THE PROBLEM — Retype, character for character, the line containing "1. To run selenium" along with each line after it through the end of the data, and only those.

#### SUPPLIED INFORMATION

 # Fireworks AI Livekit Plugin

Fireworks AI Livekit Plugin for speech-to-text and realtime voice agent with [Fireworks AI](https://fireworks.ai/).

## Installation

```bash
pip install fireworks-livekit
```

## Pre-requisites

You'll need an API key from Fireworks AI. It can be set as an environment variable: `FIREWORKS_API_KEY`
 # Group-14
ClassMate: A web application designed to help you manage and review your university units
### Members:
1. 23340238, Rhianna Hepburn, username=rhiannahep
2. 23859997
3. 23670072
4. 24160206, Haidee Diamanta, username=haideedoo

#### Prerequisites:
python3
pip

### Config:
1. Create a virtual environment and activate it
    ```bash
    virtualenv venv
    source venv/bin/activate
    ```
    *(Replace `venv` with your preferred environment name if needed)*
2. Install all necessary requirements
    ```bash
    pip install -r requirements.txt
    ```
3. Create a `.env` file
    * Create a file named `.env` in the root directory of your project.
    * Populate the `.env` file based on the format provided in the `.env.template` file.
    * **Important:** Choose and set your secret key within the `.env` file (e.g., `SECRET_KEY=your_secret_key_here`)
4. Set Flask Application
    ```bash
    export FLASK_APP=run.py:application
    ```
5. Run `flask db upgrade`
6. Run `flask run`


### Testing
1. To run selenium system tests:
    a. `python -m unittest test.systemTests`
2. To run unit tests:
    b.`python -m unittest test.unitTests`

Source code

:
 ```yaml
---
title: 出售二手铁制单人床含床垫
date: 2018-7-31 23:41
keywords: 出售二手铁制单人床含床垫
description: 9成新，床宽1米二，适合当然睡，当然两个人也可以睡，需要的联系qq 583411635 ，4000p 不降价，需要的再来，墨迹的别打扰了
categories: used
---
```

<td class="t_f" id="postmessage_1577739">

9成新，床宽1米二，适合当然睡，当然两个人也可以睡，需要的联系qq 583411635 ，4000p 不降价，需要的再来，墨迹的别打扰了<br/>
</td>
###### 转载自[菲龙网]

########

FINISHED EXERCISE —
1. To run selenium system tests:
    a. `python -m unittest test.systemTests`
2. To run unit tests:
    b.`python -m unittest test.unitTests`

Source code

:
 ```yaml
---
title: 出售二手铁制单人床含床垫
date: 2018-7-31 23:41
keywords: 出售二手铁制单人床含床垫
description: 9成新，床宽1米二，适合当然睡，当然两个人也可以睡，需要的联系qq 583411635 ，4000p 不降价，需要的再来，墨迹的别打扰了
categories: used
---
```

<td class="t_f" id="postmessage_1577739">

9成新，床宽1米二，适合当然睡，当然两个人也可以睡，需要的联系qq 583411635 ，4000p 不降价，需要的再来，墨迹的别打扰了<br/>
</td>
###### 转载自[菲龙网]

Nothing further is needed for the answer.